** Assigned task **
From the data that follows, print exactly the lines starting at the one containing "soon page solution" and ending at the one containing "- [Links](#links)"; include both of them and nothing more.

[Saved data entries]
· · · · ·

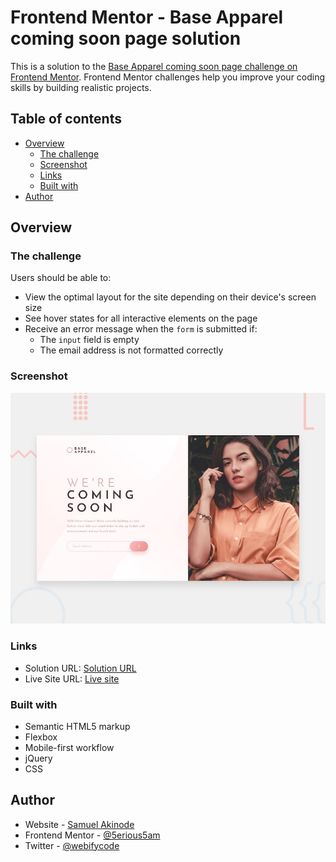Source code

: # Frontend Mentor - Base Apparel coming soon page solution

This is a solution to the [Base Apparel coming soon page challenge on Frontend Mentor](https://www.frontendmentor.io/challenges/base-apparel-coming-soon-page-5d46b47f8db8a7063f9331a0). Frontend Mentor challenges help you improve your coding skills by building realistic projects. 

## Table of contents

- [Overview](#overview)
  - [The challenge](#the-challenge)
  - [Screenshot](#screenshot)
  - [Links](#links)
  - [Built with](#built-with)
- [Author](#author)

## Overview

### The challenge

Users should be able to:

- View the optimal layout for the site depending on their device's screen size
- See hover states for all interactive elements on the page
- Receive an error message when the `form` is submitted if:
  - The `input` field is empty
  - The email address is not formatted correctly

### Screenshot

![](/images/desktop-preview.jpg)

### Links

- Solution URL: [Solution URL](https://github.com/5erious5am/mybaseapparel)
- Live Site URL: [Live site](https://5erious5am.github.io/mybaseapparel)

### Built with

- Semantic HTML5 markup
- Flexbox
- Mobile-first workflow
- jQuery
- CSS


## Author

- Website - [Samuel Akinode](https://www.webifywebservices.com)
- Frontend Mentor - [@5erious5am](https://www.frontendmentor.io/profile/5erious5am)
- Twitter - [@webifycode](https://www.twitter.com/webifycode)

· · · · ·

** Written reply **
: # Frontend Mentor - Base Apparel coming soon page solution

This is a solution to the [Base Apparel coming soon page challenge on Frontend Mentor](https://www.frontendmentor.io/challenges/base-apparel-coming-soon-page-5d46b47f8db8a7063f9331a0). Frontend Mentor challenges help you improve your coding skills by building realistic projects. 

## Table of contents

- [Overview](#overview)
  - [The challenge](#the-challenge)
  - [Screenshot](#screenshot)
  - [Links](#links)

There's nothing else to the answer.